In non-emergency cases, an over-ride vote shall also require 3/4 to pass, but shall not be taken until the issue has been discussed during at least two Board meetings, alternatives to the main proposal have been asked of both the objectors and non-objectors, and the Reconciliation Committee meeting has been attempted.
The following clarifying sentence was added on 9/27/06 by a decision of the Board of Directors: Objections are not allowed during escape hatch votes, and a 3/4 majority of present voting members is required.
3.1 Board Meeting Time Limit Policy
1. MCC Board meetings will be scheduled to start at 6:00, and will end at 9:00 p.m. If there is no quorum at 6:15, it will be left to the discretion of the facilitator to wait a reasonable amount of time or to cancel/reschedule the meeting.
2. There will be a break of 10 minutes.
3. Any items on the agenda not reached by 8:45 will be dealt with as per the coordinating officer's discretion. At this time, the facilitator will be prepared to recommend deferring the items, referring them back to the appropriate committee/s, or extending the meeting.
4. The Board can vote to extend the meeting either for a set period of time, or for however long it takes to finish particular items. The vote to extend takes a 2/3 majority.
5. Each agenda issue shall be assigned a time limit for debate by the Coordinating Committee (for board) or committee chair (for committees). Sub-limits may be assigned by the chair. The facilitators shall keep track of the time elapsed and notify when the limit is exceeded.
3.2 Committee Meeting Minutes (passed 2/3/2009)
A. Written minutes shall be kept of every meeting of all standing committees and all ad- hoc committees created by the Board of Directors.

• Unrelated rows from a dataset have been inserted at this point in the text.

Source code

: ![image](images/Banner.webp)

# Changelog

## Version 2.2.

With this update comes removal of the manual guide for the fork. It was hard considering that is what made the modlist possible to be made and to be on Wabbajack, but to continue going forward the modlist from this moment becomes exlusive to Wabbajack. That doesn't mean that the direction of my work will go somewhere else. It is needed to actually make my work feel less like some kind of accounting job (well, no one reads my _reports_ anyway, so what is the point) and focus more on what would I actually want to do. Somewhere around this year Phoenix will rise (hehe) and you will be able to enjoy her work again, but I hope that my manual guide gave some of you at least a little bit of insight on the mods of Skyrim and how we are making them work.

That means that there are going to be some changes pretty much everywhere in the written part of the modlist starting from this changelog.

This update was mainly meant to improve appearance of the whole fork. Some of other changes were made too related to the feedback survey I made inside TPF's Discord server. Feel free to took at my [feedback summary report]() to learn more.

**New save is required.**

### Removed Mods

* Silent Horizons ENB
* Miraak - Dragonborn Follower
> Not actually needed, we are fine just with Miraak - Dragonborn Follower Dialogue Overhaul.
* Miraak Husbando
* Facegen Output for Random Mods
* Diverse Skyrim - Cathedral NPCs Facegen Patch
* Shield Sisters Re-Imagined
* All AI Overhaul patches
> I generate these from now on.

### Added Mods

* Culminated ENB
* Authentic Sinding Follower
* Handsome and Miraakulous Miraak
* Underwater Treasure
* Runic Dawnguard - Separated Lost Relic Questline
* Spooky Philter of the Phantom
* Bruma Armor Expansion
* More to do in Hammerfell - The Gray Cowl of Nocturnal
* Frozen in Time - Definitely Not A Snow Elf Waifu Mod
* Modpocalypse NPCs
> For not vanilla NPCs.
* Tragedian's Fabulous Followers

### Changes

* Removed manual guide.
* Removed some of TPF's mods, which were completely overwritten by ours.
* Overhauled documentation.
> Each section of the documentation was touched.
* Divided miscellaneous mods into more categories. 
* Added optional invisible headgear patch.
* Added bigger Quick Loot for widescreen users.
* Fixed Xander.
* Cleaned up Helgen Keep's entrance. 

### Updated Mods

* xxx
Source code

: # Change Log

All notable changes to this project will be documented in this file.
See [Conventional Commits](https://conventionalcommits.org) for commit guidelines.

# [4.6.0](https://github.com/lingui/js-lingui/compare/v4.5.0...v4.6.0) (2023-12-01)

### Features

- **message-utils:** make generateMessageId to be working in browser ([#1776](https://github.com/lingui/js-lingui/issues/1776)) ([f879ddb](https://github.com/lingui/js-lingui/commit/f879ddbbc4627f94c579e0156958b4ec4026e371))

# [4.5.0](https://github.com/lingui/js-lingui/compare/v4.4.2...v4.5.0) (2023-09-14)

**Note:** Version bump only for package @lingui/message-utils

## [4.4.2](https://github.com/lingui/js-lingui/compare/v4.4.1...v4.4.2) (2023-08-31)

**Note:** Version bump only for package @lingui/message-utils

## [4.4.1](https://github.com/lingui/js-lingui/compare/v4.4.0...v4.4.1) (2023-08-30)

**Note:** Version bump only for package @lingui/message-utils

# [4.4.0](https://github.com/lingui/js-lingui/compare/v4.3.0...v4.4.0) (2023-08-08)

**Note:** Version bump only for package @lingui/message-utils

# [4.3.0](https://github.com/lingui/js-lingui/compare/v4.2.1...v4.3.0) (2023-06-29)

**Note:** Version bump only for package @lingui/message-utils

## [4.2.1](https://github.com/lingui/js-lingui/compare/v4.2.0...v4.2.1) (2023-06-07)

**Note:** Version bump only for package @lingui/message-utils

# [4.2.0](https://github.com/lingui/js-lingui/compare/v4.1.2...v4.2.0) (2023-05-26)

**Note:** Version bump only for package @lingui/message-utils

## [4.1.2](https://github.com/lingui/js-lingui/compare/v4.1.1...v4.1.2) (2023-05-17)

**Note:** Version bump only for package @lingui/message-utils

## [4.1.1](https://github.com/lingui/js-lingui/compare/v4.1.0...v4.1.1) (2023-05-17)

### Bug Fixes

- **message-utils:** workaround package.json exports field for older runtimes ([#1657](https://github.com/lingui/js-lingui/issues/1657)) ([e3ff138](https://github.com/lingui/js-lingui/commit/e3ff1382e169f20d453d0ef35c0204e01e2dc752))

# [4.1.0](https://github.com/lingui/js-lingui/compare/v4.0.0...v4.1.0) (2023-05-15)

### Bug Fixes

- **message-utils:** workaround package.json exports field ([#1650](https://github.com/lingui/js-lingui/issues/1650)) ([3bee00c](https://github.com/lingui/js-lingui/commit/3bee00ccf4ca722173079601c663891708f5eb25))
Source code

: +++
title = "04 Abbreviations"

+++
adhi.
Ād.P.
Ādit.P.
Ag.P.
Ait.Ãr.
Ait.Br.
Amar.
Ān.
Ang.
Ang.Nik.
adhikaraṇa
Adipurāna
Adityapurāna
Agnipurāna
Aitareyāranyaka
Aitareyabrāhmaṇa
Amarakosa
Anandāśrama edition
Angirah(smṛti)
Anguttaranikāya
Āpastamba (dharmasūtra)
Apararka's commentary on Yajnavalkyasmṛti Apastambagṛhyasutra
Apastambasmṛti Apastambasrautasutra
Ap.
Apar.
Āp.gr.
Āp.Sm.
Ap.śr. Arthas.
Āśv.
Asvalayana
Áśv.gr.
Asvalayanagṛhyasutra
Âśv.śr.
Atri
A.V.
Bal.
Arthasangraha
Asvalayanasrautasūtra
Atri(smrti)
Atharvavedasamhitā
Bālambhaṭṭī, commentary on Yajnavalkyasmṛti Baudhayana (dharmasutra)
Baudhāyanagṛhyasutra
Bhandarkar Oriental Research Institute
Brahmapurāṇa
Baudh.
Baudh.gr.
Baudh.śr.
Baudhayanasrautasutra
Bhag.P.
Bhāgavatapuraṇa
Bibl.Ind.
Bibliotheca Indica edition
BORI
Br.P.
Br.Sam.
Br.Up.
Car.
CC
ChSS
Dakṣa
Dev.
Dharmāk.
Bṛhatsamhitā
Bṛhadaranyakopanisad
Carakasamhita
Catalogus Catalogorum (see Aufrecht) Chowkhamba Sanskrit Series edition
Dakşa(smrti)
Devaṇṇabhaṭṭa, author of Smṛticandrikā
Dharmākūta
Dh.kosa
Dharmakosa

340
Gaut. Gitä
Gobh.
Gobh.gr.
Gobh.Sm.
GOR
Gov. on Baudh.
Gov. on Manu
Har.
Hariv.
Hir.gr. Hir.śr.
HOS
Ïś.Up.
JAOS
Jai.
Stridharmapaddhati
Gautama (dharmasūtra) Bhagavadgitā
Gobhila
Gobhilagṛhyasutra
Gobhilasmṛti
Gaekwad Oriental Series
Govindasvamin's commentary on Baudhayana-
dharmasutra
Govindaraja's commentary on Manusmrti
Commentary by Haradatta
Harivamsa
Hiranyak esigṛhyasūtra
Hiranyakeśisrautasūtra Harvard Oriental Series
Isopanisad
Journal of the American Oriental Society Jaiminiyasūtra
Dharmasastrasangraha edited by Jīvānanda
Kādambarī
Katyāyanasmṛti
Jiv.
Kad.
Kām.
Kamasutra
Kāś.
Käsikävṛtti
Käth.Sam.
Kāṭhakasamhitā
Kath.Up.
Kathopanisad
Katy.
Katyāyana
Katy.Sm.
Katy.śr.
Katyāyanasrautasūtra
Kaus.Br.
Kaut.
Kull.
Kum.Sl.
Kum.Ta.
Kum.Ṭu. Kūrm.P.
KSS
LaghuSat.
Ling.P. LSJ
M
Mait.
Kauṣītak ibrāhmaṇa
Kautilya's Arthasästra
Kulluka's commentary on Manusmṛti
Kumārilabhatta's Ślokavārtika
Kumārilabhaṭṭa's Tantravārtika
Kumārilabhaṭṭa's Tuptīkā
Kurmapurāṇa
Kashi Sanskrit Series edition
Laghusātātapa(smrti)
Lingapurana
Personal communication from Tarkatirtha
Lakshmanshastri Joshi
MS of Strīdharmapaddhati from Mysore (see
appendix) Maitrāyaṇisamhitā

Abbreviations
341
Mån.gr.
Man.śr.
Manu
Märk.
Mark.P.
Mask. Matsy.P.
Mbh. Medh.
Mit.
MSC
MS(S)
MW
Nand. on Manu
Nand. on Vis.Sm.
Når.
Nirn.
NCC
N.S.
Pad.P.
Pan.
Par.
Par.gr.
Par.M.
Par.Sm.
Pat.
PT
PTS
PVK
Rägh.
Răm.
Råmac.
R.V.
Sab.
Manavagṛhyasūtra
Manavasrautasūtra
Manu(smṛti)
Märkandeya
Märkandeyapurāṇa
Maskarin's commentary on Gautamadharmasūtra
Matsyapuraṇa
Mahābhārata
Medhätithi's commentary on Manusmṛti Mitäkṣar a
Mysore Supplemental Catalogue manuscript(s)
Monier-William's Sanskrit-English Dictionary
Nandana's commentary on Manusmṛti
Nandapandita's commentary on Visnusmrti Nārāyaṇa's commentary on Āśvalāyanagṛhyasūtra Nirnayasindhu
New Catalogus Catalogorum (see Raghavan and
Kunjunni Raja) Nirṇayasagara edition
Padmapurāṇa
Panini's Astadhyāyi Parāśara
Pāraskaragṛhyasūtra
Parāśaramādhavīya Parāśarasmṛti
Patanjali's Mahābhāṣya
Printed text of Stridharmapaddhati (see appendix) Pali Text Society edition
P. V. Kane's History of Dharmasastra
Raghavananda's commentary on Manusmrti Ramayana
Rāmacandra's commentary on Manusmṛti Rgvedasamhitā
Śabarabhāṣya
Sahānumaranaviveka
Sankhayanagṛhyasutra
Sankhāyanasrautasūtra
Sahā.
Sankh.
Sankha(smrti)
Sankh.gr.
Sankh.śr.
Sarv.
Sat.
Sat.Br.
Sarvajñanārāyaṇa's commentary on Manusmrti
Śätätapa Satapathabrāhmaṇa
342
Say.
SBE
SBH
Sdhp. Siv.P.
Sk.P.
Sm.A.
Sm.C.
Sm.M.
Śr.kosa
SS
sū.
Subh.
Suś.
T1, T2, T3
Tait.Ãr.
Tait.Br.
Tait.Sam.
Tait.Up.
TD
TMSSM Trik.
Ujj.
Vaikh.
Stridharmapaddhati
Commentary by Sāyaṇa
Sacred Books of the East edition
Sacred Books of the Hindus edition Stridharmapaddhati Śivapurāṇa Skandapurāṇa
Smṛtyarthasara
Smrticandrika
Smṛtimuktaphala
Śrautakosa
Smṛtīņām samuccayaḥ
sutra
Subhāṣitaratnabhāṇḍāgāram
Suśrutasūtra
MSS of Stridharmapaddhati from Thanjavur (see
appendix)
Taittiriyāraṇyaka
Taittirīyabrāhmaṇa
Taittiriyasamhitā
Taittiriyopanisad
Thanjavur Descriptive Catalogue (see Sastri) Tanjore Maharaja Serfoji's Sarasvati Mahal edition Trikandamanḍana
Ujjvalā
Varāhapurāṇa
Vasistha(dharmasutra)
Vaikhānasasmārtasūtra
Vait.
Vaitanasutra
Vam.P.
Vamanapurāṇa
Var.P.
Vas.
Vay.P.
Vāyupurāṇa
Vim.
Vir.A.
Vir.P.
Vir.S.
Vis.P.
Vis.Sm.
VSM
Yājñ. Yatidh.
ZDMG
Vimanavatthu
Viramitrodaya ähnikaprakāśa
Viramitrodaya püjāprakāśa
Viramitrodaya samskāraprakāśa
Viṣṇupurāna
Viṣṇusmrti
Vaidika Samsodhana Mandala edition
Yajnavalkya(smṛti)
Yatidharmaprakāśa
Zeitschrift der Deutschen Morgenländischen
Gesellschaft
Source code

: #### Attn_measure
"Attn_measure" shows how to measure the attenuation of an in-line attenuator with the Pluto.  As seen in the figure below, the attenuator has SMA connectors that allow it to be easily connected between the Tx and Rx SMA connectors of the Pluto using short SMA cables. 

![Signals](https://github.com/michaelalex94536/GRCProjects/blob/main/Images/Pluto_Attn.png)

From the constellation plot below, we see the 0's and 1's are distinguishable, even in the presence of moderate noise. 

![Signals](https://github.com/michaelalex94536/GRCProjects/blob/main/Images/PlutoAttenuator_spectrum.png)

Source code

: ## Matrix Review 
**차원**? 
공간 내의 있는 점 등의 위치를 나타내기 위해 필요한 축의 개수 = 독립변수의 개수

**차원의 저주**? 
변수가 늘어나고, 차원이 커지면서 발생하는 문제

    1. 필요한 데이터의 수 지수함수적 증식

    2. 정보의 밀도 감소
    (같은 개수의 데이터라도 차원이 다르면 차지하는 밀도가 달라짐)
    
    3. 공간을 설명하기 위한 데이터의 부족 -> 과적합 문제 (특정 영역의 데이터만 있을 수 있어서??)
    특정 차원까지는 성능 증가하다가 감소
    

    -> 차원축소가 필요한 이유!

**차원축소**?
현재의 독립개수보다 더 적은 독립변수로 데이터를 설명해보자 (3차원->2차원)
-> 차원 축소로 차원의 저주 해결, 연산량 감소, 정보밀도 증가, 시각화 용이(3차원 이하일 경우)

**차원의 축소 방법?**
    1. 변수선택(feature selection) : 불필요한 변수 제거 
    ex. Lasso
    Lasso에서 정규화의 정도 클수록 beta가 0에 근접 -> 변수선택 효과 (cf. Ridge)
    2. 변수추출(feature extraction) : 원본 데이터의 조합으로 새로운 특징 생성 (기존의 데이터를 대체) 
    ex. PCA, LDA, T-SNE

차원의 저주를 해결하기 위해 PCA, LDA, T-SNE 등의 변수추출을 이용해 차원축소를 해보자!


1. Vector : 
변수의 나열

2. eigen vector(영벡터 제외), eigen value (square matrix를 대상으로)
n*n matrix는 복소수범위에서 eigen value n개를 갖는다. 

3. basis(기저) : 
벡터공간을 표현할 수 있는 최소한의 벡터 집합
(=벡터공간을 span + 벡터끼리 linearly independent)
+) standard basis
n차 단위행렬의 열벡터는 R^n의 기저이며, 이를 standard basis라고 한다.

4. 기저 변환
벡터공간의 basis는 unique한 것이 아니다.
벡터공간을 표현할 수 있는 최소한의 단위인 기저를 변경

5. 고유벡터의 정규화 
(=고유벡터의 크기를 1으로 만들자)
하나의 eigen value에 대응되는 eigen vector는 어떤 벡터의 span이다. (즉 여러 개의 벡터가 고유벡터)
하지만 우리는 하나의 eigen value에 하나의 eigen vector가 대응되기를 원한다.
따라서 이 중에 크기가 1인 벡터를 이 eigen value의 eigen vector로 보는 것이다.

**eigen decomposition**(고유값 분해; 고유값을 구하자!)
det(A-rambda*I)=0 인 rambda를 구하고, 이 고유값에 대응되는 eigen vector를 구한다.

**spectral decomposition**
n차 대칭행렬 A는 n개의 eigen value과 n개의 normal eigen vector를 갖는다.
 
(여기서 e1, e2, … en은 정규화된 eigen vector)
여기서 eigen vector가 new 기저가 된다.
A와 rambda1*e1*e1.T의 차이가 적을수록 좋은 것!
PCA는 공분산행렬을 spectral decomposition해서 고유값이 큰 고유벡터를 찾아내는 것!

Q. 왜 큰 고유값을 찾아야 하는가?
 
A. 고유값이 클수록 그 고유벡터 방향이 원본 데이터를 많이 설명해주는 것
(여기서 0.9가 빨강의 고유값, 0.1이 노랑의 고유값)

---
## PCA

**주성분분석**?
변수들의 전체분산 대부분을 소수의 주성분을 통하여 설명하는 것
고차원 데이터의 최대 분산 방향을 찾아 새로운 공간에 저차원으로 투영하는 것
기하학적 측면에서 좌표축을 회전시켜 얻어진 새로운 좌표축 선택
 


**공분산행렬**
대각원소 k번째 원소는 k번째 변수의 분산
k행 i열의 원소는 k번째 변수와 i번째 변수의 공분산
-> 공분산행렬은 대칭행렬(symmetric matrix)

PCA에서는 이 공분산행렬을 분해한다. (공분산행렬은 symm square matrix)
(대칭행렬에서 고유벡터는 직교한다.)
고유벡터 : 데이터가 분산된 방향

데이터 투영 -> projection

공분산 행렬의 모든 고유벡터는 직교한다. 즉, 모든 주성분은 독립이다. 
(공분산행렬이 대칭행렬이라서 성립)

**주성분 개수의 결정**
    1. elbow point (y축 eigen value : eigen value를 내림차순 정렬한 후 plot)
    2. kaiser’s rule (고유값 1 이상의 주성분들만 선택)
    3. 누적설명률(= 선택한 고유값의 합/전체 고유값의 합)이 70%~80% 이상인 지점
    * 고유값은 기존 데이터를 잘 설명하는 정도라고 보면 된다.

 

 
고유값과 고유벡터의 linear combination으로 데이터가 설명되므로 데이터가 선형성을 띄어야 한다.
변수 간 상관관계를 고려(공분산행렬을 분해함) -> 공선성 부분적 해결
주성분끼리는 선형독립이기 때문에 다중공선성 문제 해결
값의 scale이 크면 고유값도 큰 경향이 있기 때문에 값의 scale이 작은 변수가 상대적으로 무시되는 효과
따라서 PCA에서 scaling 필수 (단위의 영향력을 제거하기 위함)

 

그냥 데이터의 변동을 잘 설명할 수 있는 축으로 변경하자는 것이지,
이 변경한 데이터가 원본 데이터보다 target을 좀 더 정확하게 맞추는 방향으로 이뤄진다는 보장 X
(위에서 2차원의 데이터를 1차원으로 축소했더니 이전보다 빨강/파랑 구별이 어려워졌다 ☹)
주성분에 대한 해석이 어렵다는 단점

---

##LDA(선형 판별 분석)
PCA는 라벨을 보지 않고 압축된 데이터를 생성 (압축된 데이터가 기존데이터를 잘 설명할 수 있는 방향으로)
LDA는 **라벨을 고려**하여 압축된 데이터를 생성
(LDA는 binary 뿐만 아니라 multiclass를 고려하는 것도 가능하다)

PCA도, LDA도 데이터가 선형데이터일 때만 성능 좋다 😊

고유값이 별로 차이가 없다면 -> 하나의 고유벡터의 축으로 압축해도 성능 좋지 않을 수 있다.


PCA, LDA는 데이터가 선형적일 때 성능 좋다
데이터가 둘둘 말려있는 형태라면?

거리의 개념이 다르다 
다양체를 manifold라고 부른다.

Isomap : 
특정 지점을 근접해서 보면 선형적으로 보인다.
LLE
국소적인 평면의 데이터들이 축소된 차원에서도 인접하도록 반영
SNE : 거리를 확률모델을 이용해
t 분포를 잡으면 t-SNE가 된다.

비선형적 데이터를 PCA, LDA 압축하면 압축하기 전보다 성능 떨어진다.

The minutes shall include but not to be limited to a list of meeting attendance and records of all roll call votes taken on substantial issues or resolutions placed before the meeting.
B. Copies of the minutes shall be submitted in writing at the following committee meeting and approved by a majority vote. This requirement may be waived if the committee in question is an ad-hoc meeting and/or a meeting of a temporary nature that may not have subsequent meetings.
C. Copies of the approved minutes shall also be submitted in writing at the following Board of Directors meeting but will not require a vote of approval.
D. One permanently bound copy and one electronic copy of the minutes shall be kept at the corporate office of MCC and be made available for inspection by members during normal working hours.
E. The appropriate officer or chairperson in charge of the committee will be responsible for ensuring that this policy is enacted. The Officer Nomination and Evaluation Committee (ONEC) will monitor this portion of officers' duties and will have the authority to withhold stipends from officers in the event that they are not compliant with this policy.
3.3 Executive Sessions during Board Meetings
An executive session is defined as a discussion or decision item that only certain members, such as elected board reps from each MCC house, MCC officers, MCC staff, and/or special invitees, may be present for. A particular board member may be asked to leave if they will be a subject of the discussion. The length of the session will include both discussion and final vote and no notes will be kept of the discussion, although the tallies of any votes taken will be included in the meeting minutes.
Instances in which an executive session can be called are limited to:
• Discussions of staff or officer performance or hiring/dismissal
• Issues involving conflict or mediation
• Accommodations made for personal or health issues
• Specific member issues such as eviction or appeals to the board
• Issues of MCC or house liability or legal repercussions
Executive sessions, including who is included in the session, must be announced in advance on the front of the board packet. The text of the proposal also must contain a notification and a reason that an executive session is being proposed. In unexpected circumstances, an executive session for an item may be requested at the board meeting during agenda review and must be approved by at least a 2/3 majority of voting members.